* Brief *
Every line from the start of the listing below through the line that contains "C'est pourquoi je réduirai" is to be reproduced word for word.

* Records for this exercise *
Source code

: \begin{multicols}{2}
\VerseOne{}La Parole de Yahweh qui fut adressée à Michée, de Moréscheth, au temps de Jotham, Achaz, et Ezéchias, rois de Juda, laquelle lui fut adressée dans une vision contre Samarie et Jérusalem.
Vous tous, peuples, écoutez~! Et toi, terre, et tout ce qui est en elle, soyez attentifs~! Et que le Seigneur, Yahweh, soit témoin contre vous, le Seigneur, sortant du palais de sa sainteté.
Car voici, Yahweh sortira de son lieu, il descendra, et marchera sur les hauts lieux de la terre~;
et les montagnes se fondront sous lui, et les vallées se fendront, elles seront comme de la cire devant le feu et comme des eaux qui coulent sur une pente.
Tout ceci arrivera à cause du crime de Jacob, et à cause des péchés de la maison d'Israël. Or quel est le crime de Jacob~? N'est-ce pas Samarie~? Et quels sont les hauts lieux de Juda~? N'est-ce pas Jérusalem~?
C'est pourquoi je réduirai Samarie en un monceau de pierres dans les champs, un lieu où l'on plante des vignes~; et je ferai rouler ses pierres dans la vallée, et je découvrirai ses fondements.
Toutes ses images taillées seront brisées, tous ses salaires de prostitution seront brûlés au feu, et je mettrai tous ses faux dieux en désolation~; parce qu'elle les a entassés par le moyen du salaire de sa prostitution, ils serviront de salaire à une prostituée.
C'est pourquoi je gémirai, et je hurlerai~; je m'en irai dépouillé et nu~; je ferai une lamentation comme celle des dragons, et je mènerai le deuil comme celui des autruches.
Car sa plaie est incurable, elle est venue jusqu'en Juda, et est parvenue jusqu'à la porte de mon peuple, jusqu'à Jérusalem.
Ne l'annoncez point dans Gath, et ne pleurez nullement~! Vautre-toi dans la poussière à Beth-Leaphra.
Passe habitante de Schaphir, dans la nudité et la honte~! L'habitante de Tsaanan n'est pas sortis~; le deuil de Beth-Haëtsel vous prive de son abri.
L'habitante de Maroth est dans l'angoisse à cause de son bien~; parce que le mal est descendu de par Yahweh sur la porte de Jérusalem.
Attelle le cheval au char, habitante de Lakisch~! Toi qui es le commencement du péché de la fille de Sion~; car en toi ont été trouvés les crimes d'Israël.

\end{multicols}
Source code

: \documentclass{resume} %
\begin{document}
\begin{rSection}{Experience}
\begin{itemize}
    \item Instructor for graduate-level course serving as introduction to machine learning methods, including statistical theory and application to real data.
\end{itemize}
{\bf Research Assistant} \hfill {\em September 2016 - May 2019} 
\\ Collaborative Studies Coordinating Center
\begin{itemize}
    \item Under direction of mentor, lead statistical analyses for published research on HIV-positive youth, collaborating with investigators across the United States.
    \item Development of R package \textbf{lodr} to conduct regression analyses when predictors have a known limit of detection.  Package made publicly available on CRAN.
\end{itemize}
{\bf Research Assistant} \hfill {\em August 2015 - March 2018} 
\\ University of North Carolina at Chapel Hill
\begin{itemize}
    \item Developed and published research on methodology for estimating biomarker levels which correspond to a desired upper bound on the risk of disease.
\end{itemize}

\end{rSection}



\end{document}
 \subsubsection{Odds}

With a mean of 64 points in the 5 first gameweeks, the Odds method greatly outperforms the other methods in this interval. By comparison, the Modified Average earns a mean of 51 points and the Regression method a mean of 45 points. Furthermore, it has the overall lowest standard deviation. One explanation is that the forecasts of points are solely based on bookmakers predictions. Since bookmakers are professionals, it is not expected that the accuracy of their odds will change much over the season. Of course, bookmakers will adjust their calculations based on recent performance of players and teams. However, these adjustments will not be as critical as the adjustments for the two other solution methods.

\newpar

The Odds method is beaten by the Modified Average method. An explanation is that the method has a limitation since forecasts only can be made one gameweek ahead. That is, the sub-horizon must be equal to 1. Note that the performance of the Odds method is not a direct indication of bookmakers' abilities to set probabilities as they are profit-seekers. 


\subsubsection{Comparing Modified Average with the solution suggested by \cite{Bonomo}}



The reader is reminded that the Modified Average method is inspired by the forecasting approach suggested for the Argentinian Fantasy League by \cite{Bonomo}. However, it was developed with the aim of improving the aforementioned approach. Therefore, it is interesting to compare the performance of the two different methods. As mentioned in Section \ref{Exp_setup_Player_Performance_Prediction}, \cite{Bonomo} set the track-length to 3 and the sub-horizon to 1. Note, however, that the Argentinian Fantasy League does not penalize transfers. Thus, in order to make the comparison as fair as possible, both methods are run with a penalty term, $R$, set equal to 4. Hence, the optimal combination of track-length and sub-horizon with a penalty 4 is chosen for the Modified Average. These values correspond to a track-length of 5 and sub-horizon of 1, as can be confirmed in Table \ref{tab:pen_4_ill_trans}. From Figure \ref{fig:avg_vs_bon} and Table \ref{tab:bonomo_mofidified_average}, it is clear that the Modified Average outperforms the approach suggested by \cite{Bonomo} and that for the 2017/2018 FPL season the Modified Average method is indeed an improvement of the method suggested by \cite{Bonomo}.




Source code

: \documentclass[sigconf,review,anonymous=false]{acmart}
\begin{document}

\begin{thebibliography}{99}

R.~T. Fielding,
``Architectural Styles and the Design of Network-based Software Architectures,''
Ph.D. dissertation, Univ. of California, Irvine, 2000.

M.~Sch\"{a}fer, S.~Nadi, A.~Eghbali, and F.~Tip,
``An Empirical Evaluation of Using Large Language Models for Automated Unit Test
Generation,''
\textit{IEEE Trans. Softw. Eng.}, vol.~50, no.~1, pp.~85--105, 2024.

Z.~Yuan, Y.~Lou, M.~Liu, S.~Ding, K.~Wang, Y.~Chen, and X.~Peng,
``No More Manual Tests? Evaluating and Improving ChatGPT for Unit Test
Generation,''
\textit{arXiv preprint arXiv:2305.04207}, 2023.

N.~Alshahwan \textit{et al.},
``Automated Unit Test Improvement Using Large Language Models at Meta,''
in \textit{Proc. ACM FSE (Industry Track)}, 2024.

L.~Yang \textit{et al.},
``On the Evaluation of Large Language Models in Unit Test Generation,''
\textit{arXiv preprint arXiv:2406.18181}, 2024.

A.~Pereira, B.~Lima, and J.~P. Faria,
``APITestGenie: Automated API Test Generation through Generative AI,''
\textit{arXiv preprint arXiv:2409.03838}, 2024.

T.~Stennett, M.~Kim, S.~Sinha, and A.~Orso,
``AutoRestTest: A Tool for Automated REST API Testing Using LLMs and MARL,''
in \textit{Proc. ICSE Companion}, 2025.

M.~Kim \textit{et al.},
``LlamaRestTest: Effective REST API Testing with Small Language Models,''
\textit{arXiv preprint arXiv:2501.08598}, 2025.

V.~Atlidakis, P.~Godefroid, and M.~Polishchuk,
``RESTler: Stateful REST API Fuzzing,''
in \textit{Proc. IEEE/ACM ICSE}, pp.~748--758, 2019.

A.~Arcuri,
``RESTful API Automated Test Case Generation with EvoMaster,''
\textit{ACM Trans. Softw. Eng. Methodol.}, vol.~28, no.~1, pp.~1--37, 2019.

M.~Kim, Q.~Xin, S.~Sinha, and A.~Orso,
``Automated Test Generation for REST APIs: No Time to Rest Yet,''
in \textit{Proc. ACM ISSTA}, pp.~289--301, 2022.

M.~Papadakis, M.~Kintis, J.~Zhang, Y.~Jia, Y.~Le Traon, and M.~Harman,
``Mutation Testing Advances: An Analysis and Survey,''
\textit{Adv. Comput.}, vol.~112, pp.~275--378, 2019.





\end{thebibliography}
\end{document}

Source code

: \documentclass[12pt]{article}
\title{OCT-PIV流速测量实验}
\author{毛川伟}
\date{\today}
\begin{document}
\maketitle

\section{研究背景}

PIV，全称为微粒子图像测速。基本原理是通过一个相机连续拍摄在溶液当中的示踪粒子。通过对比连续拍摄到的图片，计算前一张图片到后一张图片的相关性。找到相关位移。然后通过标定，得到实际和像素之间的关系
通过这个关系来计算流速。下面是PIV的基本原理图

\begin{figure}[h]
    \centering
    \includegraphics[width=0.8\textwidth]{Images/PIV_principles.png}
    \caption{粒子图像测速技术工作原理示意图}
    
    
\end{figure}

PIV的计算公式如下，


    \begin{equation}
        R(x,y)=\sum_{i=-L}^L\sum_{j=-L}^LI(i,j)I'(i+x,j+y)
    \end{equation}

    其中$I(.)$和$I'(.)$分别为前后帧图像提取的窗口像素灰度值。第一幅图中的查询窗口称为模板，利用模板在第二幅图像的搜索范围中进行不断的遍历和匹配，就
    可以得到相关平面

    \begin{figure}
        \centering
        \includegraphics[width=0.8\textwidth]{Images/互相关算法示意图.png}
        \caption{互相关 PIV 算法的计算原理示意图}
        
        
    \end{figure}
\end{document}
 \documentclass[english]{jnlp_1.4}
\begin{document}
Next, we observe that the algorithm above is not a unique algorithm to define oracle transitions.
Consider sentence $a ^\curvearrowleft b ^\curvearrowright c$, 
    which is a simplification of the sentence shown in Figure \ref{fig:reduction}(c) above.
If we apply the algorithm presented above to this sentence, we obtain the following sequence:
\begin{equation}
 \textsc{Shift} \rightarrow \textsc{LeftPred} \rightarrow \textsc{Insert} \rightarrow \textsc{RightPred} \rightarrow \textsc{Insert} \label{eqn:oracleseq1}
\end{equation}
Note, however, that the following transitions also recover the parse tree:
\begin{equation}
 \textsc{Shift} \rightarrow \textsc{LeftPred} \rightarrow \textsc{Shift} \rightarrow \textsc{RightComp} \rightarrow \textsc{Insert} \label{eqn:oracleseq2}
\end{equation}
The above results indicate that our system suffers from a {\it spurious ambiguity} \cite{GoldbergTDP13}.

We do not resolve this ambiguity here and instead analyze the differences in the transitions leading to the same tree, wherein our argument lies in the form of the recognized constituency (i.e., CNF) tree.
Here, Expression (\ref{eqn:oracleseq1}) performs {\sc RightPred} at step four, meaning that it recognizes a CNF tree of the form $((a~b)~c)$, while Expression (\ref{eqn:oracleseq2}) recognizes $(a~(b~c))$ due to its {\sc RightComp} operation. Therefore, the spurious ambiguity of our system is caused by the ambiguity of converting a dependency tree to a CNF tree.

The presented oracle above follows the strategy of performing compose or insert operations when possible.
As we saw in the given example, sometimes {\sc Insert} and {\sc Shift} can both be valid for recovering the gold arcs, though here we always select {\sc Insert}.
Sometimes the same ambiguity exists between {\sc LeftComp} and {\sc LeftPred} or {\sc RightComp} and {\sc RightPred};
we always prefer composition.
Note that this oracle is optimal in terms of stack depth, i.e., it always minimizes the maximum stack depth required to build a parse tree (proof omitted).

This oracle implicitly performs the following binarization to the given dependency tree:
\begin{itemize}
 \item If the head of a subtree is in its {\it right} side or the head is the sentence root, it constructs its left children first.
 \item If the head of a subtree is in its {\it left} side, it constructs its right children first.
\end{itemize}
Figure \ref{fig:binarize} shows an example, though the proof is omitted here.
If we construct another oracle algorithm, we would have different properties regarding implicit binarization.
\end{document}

* Response area *
Source code

: \begin{multicols}{2}
\VerseOne{}La Parole de Yahweh qui fut adressée à Michée, de Moréscheth, au temps de Jotham, Achaz, et Ezéchias, rois de Juda, laquelle lui fut adressée dans une vision contre Samarie et Jérusalem.
Vous tous, peuples, écoutez~! Et toi, terre, et tout ce qui est en elle, soyez attentifs~! Et que le Seigneur, Yahweh, soit témoin contre vous, le Seigneur, sortant du palais de sa sainteté.
Car voici, Yahweh sortira de son lieu, il descendra, et marchera sur les hauts lieux de la terre~;
et les montagnes se fondront sous lui, et les vallées se fendront, elles seront comme de la cire devant le feu et comme des eaux qui coulent sur une pente.
Tout ceci arrivera à cause du crime de Jacob, et à cause des péchés de la maison d'Israël. Or quel est le crime de Jacob~? N'est-ce pas Samarie~? Et quels sont les hauts lieux de Juda~? N'est-ce pas Jérusalem~?
C'est pourquoi je réduirai Samarie en un monceau de pierres dans les champs, un lieu où l'on plante des vignes~; et je ferai rouler ses pierres dans la vallée, et je découvrirai ses fondements.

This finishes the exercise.